Document images with source code:
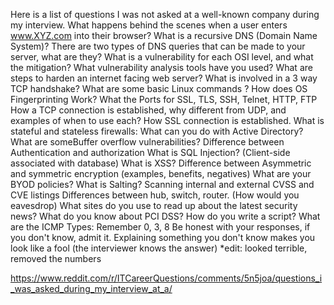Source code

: Here is a list of questions I was not asked at a well-known company during my interview.
What happens behind the scenes when a user enters www.XYZ.com into their browser?
What is a recursive DNS (Domain Name System)?
There are two types of DNS queries that can be made to your server, what are they?
What is a vulnerability for each OSI level, and what the mitigation?
What vulnerability analysis tools have you used?
What are steps to harden an internet facing web server?
What is involved in a 3 way TCP handshake?
What are some basic Linux commands ?
How does OS Fingerprinting Work?
What the Ports for SSL, TLS, SSH, Telnet, HTTP, FTP
How a TCP connection is established, why different from UDP, and examples of when to use each?
How SSL connection is established.
What is stateful and stateless firewalls:
What can you do with Active Directory?
What are someBuffer overflow vulnerabilities?
Difference between Authentication and authorization
What is SQL Injection? (Client-side associated with database)
What is XSS?
Difference between Asymmetric and symmetric encryption (examples, benefits, negatives)
What are your BYOD policies?
What is Salting?
Scanning internal and external
CVSS and CVE listings
Differences between hub, switch, router. (How would you eavesdrop)
What sites do you use to read up about the latest security news?
What do you know about PCI DSS?
How do you write a script?
What are the ICMP Types: Remember 0, 3, 8
Be honest with your responses, if you don't know, admit it.
Explaining something you don't know makes you look like a fool (the interviewer knows the answer)
*edit: looked terrible, removed the numbers

https://www.reddit.com/r/ITCareerQuestions/comments/5n5joa/questions_i_was_asked_during_my_interview_at_a/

» **WHAT IS NEEDED**:
Drop every image, please, and write out the data above exactly as shown.

» **PROBLEM SOLUTION**:
Source code

: Here is a list of questions I was not asked at a well-known company during my interview.
What happens behind the scenes when a user enters www.XYZ.com into their browser?
What is a recursive DNS (Domain Name System)?
There are two types of DNS queries that can be made to your server, what are they?
What is a vulnerability for each OSI level, and what the mitigation?
What vulnerability analysis tools have you used?
What are steps to harden an internet facing web server?
What is involved in a 3 way TCP handshake?
What are some basic Linux commands ?
How does OS Fingerprinting Work?
What the Ports for SSL, TLS, SSH, Telnet, HTTP, FTP
How a TCP connection is established, why different from UDP, and examples of when to use each?
How SSL connection is established.
What is stateful and stateless firewalls:
What can you do with Active Directory?
What are someBuffer overflow vulnerabilities?
Difference between Authentication and authorization
What is SQL Injection? (Client-side associated with database)
What is XSS?
Difference between Asymmetric and symmetric encryption (examples, benefits, negatives)
What are your BYOD policies?
What is Salting?
Scanning internal and external
CVSS and CVE listings
Differences between hub, switch, router. (How would you eavesdrop)
What sites do you use to read up about the latest security news?
What do you know about PCI DSS?
How do you write a script?
What are the ICMP Types: Remember 0, 3, 8
Be honest with your responses, if you don't know, admit it.
Explaining something you don't know makes you look like a fool (the interviewer knows the answer)
*edit: looked terrible, removed the numbers

https://www.reddit.com/r/ITCareerQuestions/comments/5n5joa/questions_i_was_asked_during_my_interview_at_a/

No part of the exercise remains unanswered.